The incentive puzzle
ASHAs, recruited in Karnataka as part of the National Health Mission starting from 2008, are considered voluntary health activists. Since they are not employees, they don’t get a salary.
While they get a fixed incentive of Rs 4,000 per month from the state, the Centre provides an honorarium of Rs 2,000. However, 50 per cent of the ASHAs don’t get the full amount of Rs 2,000 due to several reasons, including technical glitches.
Then there is a performance-based incentive which is dependent on various factors including the tech-savviness of the junior health assistant who uploads the monthly report of the ASHA.
The total budget allocation for them is Rs 10,000 but a majority of them get around Rs 6,000.
They are used to the inordinate delay in payments and they acknowledge that for one year during Covid-19, they got their payments every month along with a Covid incentive. However, now they have been waiting for their payments for the past two months. To end the uncertainties, they have been demanding a fixed payment of Rs 12,000 per month.
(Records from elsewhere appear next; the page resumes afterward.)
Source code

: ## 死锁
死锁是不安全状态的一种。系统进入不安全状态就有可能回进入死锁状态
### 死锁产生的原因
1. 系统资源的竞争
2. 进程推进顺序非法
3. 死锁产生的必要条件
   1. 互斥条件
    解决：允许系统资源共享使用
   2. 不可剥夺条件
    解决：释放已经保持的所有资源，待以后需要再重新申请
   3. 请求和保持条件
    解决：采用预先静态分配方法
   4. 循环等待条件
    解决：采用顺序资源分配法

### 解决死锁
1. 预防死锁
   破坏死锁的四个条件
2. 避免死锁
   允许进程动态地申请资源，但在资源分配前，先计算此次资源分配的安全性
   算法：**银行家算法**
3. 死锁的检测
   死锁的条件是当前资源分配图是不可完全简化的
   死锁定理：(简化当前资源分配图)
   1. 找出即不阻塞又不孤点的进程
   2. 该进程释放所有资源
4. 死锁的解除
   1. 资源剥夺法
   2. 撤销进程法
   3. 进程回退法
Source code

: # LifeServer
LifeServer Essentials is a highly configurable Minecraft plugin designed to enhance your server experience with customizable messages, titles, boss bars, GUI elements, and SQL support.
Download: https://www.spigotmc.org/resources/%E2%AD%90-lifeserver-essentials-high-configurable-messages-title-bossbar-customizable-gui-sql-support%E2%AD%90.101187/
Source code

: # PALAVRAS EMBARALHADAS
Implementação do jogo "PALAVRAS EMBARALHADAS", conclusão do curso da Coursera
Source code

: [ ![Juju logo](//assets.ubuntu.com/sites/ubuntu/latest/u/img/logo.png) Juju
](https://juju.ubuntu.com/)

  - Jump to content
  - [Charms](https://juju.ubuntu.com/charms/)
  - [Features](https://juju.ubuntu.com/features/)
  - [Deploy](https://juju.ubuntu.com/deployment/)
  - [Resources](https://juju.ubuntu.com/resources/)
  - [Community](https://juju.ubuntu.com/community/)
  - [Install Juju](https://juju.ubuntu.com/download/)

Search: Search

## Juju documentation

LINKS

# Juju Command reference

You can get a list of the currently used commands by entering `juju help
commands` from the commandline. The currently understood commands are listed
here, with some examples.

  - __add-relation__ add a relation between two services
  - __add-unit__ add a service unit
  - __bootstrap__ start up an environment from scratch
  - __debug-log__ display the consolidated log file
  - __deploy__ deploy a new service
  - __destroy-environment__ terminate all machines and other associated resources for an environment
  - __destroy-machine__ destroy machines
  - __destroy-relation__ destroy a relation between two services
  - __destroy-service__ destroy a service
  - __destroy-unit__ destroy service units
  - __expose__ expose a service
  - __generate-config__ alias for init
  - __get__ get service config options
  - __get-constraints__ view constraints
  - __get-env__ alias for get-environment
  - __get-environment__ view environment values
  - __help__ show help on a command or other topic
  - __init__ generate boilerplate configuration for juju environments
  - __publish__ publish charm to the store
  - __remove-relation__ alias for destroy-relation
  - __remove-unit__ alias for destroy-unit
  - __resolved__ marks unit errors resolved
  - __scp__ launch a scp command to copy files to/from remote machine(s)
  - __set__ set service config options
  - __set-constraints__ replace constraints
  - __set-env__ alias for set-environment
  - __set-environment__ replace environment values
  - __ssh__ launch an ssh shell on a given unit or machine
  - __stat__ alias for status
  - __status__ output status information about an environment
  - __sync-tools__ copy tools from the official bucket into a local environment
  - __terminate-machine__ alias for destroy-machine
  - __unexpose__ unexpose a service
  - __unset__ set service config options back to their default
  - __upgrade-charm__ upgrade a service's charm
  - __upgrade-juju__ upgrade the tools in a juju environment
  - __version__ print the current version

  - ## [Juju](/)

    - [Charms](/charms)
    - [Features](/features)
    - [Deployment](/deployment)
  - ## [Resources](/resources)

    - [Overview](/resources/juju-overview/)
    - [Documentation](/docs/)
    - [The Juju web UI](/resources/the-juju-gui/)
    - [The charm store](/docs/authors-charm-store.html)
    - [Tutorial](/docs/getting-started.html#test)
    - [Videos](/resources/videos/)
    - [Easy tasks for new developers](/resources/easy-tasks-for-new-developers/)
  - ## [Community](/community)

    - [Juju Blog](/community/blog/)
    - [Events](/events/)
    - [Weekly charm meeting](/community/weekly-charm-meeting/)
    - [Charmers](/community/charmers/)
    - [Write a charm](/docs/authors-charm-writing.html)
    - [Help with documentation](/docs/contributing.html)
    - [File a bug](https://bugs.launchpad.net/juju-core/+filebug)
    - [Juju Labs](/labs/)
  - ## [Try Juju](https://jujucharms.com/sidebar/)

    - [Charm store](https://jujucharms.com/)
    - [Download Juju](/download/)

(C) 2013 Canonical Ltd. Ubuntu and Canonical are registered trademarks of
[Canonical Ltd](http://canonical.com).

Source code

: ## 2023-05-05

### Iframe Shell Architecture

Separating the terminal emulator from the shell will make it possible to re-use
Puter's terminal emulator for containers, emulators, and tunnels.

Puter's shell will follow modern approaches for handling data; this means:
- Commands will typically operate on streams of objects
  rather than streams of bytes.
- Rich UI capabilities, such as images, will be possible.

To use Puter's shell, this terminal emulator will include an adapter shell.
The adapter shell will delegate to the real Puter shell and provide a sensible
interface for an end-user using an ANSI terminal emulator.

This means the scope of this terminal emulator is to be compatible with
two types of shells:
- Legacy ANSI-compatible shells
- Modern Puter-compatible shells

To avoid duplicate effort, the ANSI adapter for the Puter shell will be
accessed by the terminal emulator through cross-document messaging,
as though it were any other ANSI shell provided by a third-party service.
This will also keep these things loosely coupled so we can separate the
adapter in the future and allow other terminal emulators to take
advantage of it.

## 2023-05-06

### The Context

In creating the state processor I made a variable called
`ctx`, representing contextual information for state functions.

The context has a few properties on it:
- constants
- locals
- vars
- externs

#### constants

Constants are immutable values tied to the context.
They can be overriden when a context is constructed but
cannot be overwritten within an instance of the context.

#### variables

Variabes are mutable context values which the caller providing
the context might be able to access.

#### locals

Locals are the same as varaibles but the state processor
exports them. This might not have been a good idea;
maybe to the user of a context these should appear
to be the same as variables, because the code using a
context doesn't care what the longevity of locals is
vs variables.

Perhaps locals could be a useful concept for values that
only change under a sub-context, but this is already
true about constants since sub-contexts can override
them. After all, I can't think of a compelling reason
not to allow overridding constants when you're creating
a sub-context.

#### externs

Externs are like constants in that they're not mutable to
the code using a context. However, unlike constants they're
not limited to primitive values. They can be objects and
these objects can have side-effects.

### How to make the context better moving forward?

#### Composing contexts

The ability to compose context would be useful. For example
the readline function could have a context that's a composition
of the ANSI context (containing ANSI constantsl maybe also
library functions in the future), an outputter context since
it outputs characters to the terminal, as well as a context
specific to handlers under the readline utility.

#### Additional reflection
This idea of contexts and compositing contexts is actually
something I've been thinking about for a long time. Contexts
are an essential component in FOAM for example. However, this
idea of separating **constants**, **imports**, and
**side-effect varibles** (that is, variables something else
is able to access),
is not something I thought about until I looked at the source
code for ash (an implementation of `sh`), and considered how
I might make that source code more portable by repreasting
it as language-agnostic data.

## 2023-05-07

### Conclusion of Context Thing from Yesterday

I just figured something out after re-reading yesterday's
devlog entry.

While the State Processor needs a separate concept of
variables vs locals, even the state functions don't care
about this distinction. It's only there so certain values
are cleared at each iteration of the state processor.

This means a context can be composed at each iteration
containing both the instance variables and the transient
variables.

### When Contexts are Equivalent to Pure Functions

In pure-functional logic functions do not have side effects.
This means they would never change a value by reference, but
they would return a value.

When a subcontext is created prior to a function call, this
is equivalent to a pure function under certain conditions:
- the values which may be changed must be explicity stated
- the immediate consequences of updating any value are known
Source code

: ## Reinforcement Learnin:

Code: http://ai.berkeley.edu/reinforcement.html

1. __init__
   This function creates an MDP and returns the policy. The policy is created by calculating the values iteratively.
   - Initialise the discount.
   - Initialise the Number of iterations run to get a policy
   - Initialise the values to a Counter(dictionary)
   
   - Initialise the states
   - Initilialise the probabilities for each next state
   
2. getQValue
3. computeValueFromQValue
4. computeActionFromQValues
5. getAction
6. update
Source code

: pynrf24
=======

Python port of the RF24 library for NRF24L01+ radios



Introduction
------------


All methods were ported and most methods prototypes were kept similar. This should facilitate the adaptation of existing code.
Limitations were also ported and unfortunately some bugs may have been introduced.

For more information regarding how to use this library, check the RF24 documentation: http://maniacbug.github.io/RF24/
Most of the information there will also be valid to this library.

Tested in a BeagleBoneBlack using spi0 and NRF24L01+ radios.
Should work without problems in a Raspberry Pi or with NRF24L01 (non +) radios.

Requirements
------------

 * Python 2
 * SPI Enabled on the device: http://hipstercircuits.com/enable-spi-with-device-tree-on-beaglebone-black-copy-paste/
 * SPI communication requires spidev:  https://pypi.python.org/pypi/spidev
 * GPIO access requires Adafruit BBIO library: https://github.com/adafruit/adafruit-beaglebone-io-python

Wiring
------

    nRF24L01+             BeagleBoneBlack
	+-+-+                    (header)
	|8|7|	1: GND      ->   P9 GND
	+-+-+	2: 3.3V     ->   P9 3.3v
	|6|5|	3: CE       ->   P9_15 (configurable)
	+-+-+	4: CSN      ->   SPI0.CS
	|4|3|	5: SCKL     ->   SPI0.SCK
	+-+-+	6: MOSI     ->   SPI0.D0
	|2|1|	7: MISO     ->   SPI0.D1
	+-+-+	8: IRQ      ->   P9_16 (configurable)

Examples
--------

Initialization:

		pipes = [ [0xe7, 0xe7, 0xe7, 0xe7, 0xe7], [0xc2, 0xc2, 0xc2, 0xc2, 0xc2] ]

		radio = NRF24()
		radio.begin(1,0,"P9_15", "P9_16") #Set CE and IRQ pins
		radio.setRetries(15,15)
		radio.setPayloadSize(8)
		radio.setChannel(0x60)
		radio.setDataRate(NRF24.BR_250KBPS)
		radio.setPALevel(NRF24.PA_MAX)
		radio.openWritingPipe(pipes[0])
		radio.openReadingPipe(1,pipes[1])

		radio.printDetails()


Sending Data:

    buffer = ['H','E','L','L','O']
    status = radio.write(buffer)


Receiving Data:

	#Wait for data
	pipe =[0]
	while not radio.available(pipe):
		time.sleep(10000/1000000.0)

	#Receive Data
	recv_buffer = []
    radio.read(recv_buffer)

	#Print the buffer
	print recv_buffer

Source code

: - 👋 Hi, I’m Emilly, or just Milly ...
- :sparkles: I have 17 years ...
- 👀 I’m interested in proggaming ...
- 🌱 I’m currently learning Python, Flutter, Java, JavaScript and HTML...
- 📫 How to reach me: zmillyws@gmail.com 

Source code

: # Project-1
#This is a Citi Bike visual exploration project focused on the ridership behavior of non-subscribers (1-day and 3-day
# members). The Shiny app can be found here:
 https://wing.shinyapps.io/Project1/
Last July, Annapurna, from Tunganagar in Shivamogga town became famous when the Central Government mentioned her name in a tweet lauding ASHA workers' tireless efforts in fighting Covid-19. Admiration and gratitude are not new for ASHA workers.
"We are doing whatever work is assigned to us. They can acknowledge our work by fixing a monthly payment so we don’t have to worry about it," says this single parent who has to take care of her mother and daughter.
She covers around 15 families every day walking 7-8 kilometres: starting from pregnant women, women in postnatal care and toddlers, she then moves to Covid-affected households checking on their health, giving them required medicines and keeping a watch on primary and secondary contacts for any symptoms etc.
The love and trust of the 2,000-odd people that depend on her keeps her going, even at the cost of constant uncertainty.
In Bengaluru, Amitha faces constant pressure from her family to quit her job. “My husband and mother-in-law think that I am a fool to put myself at risk for whatever little money I get, that too like a lottery. Now my neighbours also support them as they fear I might spread corona," says the mother of two toddlers.